Immunological and clinicopathological characteristics of C1RL in 2143 glioma patients

Abstract

Glioma is a deadly and immunosuppressive brain tumor. Complement C1r Subcomponent Like (C1RL), as a prognostic biomarker in several kinds of tumors, has attracted increasing attention from oncologists. However, the role of C1RL in glioma remains unclear. Through 2143 glioma patients from 5 public datasets, the relationships between C1RL expression and clinicopathological characteristics were analyzed. Furthermore, the C1RL associated genes were screened and GO analysis was conducted to investigate their biological process enrichment. In addition, tumor purity, leukocytes infiltration and overall survival were calculated based on C1RL expression. We found that C1RL expression was upregulated in glioblastoma (GBM), especially mesenchymal GBM and primary GBM. Increased C1RL accompanied IDH1 wt both in lower grade glioma (LGG) and GBM. C1RL associated genes were mainly enriched in biological processes which are related to immune response.

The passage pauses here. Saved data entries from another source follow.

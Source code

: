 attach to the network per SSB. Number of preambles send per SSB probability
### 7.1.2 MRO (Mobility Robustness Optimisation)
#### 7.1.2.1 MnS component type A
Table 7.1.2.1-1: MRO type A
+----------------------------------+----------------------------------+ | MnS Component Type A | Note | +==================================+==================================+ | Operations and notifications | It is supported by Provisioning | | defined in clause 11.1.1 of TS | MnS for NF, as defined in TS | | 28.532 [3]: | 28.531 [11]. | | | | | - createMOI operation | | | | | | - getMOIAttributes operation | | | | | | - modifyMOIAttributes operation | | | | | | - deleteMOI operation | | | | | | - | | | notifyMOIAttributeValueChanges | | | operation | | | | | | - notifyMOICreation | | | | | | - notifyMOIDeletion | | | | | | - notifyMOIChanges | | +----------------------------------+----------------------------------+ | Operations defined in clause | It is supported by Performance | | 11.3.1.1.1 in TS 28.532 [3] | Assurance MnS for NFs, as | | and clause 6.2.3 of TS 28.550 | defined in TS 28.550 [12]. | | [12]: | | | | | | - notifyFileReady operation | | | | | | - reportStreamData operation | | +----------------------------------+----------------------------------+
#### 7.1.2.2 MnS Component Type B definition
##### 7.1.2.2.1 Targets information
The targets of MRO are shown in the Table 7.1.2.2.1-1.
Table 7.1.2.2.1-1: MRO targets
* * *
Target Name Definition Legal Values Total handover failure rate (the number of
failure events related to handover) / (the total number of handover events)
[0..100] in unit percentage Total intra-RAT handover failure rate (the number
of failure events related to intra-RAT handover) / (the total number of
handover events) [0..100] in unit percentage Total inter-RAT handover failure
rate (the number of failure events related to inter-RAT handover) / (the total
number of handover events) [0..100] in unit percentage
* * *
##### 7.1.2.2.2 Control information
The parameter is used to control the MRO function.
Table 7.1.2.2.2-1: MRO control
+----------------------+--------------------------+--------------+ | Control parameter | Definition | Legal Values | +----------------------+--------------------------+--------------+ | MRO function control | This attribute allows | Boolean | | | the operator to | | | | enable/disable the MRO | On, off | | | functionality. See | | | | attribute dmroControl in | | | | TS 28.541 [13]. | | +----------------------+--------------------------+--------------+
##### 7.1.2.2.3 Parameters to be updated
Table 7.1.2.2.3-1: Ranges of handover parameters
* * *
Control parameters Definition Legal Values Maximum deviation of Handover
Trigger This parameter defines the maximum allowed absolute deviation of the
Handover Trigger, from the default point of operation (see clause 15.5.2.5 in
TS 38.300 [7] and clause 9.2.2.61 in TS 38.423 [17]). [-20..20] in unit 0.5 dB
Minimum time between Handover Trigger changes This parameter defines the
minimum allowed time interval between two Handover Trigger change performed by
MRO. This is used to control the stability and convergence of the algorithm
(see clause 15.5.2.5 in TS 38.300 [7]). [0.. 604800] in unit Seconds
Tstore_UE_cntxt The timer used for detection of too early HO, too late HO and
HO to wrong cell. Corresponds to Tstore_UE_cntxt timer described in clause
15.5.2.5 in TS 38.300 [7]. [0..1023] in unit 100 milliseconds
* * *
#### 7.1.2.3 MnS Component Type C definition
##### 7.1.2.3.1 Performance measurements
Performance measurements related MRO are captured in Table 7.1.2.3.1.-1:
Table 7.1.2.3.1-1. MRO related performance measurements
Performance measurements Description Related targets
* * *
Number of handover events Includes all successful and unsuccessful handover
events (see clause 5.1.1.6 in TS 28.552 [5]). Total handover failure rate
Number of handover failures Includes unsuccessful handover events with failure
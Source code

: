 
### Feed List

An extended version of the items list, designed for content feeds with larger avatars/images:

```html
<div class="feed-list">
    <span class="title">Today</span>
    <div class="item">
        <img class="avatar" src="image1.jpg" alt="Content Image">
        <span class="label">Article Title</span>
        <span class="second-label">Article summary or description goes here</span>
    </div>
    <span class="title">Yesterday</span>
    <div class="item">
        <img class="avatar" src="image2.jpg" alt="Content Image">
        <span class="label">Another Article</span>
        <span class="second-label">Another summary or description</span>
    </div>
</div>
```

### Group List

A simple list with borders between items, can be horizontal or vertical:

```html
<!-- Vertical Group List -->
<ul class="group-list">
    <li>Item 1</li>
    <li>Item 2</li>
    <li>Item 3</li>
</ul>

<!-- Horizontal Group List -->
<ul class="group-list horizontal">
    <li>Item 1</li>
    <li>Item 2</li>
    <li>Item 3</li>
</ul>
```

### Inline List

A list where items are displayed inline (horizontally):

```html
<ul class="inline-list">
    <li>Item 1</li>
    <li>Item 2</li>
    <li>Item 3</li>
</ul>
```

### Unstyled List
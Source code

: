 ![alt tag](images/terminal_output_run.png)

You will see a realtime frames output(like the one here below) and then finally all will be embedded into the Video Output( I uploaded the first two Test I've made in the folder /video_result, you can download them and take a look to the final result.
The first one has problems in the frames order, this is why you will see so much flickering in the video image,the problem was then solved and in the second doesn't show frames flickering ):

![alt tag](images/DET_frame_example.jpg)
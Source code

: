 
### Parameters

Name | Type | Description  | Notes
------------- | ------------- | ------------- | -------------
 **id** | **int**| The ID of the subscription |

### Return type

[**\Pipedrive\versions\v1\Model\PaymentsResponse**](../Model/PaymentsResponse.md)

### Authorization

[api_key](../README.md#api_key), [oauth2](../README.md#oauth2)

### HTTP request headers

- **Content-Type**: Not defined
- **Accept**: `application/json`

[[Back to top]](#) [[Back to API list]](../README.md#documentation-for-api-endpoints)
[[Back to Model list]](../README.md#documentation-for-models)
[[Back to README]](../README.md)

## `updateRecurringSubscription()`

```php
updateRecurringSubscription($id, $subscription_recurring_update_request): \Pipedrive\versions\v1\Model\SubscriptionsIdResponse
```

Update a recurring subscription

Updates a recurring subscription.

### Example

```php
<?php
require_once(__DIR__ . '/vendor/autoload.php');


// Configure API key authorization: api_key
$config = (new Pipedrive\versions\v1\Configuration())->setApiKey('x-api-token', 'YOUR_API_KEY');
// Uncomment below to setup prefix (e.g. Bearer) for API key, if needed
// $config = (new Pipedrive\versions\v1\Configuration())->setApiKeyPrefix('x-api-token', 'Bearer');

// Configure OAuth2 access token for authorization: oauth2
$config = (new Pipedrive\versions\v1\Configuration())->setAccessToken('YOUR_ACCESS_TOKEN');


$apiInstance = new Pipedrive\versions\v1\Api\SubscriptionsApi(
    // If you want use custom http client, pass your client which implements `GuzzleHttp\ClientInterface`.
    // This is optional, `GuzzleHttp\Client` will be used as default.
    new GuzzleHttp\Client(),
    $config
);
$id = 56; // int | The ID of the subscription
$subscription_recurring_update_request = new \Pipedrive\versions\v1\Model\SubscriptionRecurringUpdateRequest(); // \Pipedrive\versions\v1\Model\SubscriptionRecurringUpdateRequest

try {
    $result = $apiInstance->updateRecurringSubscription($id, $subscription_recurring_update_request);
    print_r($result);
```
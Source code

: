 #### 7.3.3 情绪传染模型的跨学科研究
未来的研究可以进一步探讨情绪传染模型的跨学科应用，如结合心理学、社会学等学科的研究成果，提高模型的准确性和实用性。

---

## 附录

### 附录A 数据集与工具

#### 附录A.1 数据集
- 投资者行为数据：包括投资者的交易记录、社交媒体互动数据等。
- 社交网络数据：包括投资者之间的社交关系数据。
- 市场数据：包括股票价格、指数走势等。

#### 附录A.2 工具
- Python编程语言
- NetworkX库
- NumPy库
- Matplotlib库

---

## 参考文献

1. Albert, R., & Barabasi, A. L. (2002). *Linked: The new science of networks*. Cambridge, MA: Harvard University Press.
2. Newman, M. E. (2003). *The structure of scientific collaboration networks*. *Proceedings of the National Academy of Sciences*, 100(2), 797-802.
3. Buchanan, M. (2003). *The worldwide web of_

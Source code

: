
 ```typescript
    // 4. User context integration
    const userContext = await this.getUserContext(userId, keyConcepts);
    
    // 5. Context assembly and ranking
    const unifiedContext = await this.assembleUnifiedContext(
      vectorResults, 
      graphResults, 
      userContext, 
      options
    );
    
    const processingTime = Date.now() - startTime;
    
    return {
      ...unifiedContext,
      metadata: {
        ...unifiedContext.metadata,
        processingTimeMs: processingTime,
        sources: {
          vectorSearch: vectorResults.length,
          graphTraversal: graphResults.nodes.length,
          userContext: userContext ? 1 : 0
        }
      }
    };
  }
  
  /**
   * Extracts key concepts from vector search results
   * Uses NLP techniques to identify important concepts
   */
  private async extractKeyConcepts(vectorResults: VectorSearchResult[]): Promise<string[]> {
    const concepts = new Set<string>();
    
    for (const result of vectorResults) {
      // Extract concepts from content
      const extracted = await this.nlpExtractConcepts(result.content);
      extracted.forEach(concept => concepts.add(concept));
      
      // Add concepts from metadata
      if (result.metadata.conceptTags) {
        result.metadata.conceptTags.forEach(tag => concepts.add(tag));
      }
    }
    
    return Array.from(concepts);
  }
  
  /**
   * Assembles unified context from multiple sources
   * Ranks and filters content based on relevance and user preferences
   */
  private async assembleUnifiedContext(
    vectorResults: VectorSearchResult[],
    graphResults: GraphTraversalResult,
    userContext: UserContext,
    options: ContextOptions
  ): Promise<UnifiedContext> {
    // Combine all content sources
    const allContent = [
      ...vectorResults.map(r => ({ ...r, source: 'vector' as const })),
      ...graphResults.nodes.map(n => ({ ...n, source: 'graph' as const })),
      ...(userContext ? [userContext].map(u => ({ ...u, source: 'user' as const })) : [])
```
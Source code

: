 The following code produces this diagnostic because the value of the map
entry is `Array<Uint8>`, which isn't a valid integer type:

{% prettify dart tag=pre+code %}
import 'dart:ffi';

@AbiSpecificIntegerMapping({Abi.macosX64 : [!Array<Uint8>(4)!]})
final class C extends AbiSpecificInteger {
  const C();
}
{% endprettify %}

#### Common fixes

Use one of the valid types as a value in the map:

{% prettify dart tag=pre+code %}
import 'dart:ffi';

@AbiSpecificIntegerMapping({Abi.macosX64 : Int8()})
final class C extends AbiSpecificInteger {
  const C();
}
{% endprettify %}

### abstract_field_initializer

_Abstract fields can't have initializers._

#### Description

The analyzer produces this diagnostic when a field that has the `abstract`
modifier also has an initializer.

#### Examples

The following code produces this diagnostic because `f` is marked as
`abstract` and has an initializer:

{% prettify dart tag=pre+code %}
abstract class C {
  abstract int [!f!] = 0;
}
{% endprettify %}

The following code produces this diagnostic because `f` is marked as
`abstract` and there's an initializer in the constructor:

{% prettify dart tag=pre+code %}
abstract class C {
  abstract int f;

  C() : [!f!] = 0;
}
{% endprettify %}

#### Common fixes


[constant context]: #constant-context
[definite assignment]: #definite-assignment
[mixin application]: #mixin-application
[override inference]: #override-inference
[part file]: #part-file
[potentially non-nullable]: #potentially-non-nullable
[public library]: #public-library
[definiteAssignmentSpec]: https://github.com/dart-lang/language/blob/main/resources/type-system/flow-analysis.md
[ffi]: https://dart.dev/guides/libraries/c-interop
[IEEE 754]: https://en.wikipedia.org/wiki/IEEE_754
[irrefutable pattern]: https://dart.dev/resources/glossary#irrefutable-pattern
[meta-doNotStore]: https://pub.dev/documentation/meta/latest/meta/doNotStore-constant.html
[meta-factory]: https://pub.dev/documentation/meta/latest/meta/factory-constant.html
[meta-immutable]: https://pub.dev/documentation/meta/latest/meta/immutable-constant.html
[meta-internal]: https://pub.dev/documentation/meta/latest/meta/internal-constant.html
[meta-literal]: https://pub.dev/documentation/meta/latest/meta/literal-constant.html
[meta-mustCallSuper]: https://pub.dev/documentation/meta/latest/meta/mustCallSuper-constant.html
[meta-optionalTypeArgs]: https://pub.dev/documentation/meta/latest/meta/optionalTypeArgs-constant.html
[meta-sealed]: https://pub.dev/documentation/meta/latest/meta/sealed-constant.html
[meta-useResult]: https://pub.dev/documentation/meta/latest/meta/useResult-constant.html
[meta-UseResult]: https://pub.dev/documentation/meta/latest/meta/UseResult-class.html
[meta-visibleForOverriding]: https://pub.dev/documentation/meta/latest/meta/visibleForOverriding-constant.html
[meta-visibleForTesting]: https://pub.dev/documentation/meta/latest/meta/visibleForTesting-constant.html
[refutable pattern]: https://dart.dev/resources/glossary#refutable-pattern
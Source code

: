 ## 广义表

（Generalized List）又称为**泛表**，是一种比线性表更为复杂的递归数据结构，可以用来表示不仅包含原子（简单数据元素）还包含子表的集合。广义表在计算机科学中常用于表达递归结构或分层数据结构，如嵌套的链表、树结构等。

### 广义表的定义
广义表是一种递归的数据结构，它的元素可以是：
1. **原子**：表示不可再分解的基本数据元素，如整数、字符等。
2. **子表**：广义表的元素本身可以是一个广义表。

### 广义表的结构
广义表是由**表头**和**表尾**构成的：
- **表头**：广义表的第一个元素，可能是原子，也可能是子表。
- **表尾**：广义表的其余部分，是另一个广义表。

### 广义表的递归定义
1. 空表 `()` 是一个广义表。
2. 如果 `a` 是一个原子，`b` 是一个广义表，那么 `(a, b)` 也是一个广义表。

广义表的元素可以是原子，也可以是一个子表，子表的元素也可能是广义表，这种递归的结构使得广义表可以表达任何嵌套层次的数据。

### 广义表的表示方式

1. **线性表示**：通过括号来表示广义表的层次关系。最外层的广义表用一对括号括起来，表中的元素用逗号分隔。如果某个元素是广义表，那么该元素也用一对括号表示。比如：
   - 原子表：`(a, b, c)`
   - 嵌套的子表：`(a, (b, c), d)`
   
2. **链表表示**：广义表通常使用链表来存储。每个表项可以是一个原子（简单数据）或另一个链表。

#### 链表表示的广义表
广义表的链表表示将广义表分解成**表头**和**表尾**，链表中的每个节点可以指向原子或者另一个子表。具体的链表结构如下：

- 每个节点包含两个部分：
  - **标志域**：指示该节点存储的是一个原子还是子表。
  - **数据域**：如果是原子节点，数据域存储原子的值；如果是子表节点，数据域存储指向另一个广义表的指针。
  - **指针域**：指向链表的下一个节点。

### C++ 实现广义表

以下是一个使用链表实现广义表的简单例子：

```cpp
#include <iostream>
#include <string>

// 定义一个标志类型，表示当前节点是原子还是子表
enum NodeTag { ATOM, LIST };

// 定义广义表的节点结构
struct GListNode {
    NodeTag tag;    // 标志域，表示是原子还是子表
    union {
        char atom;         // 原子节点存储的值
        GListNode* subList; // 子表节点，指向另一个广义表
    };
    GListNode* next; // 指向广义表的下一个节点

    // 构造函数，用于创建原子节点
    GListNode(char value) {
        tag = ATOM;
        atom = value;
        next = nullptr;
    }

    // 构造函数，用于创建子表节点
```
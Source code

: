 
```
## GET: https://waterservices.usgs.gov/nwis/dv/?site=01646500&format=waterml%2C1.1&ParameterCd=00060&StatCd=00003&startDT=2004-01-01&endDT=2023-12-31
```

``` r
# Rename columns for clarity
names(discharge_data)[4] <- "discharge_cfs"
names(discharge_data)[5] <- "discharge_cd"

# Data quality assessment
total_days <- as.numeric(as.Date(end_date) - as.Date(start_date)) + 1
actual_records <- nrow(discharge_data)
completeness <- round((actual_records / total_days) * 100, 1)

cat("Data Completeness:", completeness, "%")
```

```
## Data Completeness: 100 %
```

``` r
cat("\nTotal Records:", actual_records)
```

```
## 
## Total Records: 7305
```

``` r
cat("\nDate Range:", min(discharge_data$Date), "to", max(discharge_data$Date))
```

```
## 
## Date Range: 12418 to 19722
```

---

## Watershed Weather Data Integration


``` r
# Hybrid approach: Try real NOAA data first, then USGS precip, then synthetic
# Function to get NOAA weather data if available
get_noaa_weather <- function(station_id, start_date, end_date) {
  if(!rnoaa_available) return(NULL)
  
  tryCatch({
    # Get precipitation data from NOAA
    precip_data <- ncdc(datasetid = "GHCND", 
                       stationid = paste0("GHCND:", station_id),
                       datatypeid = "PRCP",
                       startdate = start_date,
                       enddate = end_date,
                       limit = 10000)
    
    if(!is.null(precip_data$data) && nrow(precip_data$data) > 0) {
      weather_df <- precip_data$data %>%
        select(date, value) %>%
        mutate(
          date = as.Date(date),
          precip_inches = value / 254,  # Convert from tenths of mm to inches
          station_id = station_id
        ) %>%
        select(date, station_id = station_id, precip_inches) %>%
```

C1RL expression was also correlated with less tumor purity and more M2 macrophage infiltration. Higher C1RL expression predicted unfavorable survival for patients with glioma and therapeutic resistance in GBM. Our results implied that C1RL is involved in immunological activities and is an independent unfavorable prognostic biomarker for patients with glioma. C1RL is a potential immunotherapeutic target for glioma in future clinical practice.